### [The problem]
Return all lines from the listing below in which the string "equivalent" occurs.

### [Information shown]
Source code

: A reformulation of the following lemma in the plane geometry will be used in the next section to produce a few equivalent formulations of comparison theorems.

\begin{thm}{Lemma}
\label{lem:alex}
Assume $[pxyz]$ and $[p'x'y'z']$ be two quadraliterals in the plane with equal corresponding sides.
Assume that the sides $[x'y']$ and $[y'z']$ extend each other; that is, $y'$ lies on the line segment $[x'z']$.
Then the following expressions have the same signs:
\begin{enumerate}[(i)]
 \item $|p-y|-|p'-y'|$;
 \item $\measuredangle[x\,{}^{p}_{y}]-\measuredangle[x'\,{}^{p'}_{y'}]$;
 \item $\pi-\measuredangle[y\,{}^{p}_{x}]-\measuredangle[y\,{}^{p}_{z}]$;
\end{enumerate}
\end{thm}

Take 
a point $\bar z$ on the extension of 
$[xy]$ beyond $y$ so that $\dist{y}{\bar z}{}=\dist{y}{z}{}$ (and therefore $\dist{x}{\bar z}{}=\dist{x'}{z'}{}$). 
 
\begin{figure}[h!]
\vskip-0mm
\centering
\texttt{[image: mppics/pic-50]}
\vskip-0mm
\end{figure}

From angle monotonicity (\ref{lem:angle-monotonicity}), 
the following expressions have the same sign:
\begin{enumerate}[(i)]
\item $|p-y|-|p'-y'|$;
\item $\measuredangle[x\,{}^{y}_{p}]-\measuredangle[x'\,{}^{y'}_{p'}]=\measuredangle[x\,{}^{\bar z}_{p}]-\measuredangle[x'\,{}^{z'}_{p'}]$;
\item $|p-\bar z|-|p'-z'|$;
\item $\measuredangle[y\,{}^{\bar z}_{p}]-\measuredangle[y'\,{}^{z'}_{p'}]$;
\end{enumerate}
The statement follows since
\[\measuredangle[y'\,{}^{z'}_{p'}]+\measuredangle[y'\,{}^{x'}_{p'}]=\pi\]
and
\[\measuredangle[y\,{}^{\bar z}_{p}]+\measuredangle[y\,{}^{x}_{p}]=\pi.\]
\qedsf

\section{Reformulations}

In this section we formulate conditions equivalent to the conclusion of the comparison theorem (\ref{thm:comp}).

* * *

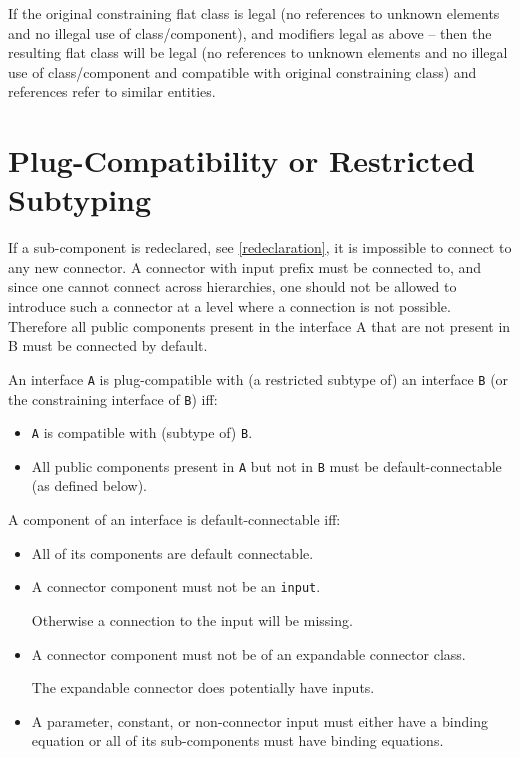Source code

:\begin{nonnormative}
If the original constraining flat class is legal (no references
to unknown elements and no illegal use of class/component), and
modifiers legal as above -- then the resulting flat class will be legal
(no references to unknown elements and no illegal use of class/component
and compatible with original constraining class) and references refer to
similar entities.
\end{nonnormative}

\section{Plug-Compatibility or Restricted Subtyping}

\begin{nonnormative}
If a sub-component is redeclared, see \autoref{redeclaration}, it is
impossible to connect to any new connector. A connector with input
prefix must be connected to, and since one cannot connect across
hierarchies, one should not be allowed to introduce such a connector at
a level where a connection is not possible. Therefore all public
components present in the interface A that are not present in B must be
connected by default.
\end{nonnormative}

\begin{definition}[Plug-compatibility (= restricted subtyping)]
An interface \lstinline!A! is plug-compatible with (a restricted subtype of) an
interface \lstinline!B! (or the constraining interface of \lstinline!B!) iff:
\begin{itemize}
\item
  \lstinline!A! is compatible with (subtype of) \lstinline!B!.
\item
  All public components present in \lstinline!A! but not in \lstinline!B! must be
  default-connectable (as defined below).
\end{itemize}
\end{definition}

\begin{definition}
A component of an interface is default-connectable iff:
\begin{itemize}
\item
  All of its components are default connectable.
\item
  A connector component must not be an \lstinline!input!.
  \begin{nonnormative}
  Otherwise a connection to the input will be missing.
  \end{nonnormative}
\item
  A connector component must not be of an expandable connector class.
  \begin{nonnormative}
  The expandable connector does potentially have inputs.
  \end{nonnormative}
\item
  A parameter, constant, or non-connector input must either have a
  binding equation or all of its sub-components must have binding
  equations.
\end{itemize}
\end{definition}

### [Response to this task]
: A reformulation of the following lemma in the plane geometry will be used in the next section to produce a few equivalent formulations of comparison theorems.
In this section we formulate conditions equivalent to the conclusion of the comparison theorem (\ref{thm:comp}).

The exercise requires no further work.